A few weeks before the Pope’s visit, a journalist from USA Today called me to talk about the school visit — I think like many in the media, he was expecting Francis would be going to Harlem to lay flowers on the grave of a dying institution. But the superintendent of the New York Partnership Schools, Kathleen Porter-Magee, had introduced him to a different narrative. She told him about a growing movement of entrepreneurial school operators that are finding success in unlikely places in urban Catholic schools, and she encouraged him to look into the Notre Dame ACE Academies, Cristo Rey, the Jubilee Schools, and others.

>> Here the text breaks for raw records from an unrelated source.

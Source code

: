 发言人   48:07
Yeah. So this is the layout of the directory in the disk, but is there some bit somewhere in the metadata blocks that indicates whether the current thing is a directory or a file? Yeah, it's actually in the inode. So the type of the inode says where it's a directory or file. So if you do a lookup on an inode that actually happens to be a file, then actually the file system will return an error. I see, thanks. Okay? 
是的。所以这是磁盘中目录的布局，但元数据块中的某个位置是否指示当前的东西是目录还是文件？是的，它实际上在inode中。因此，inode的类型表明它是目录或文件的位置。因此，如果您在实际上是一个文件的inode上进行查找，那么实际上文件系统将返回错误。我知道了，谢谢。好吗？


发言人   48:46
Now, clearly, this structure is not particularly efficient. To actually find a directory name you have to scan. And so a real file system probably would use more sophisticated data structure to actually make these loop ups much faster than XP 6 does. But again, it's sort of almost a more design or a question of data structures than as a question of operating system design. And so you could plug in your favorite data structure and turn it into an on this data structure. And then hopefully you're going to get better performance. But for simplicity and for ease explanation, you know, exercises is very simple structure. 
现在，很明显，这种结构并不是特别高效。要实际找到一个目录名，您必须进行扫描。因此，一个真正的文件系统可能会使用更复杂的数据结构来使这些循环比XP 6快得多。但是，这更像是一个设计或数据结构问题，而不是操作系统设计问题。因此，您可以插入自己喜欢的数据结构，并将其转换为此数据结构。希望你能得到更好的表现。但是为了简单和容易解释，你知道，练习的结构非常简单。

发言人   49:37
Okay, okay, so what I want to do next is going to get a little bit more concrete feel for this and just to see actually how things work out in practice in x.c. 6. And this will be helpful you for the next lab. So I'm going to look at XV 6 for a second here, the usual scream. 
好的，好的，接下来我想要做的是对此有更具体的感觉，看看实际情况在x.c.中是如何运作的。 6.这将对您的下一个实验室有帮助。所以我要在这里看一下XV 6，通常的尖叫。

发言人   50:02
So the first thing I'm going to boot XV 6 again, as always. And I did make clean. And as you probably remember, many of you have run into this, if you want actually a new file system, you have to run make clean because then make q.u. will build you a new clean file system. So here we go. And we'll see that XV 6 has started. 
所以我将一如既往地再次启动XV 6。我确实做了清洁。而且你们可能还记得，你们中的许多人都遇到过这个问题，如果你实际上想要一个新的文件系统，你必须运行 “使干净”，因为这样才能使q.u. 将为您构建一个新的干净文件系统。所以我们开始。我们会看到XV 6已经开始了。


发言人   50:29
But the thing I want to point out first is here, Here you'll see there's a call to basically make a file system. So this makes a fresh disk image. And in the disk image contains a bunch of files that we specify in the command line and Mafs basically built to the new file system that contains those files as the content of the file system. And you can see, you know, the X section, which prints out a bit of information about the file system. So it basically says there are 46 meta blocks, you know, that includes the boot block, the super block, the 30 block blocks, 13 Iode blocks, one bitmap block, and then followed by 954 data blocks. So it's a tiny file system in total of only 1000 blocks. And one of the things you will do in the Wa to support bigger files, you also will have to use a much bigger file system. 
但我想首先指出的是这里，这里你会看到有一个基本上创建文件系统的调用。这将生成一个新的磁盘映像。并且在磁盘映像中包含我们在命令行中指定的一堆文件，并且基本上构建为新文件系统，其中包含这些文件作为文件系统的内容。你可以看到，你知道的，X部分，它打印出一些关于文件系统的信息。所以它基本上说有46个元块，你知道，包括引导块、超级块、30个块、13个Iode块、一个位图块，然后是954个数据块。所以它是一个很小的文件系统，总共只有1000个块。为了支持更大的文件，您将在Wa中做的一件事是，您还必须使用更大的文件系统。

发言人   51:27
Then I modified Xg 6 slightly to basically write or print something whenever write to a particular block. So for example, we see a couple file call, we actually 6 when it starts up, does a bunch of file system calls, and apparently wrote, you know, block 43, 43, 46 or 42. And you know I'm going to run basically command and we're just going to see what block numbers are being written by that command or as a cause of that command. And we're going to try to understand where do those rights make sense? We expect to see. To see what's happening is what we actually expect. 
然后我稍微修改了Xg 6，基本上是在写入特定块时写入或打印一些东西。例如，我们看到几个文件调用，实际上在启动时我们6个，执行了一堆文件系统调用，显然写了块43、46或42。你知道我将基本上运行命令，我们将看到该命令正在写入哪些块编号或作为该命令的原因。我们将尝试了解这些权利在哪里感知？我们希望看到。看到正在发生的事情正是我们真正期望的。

Indeed, he was surprised to hear about the success of our partner schools in south Tucson, west Tampa, and Pinellas Park. And while he still couldn’t resist using the word “decline” in the headline of his article, I think he was better prepared than some of his colleagues for what happened at OLQA last week, when the Holy Father led a joyful, hope-filled parade to visit a newly invigorated community of children who represent the future of the faith.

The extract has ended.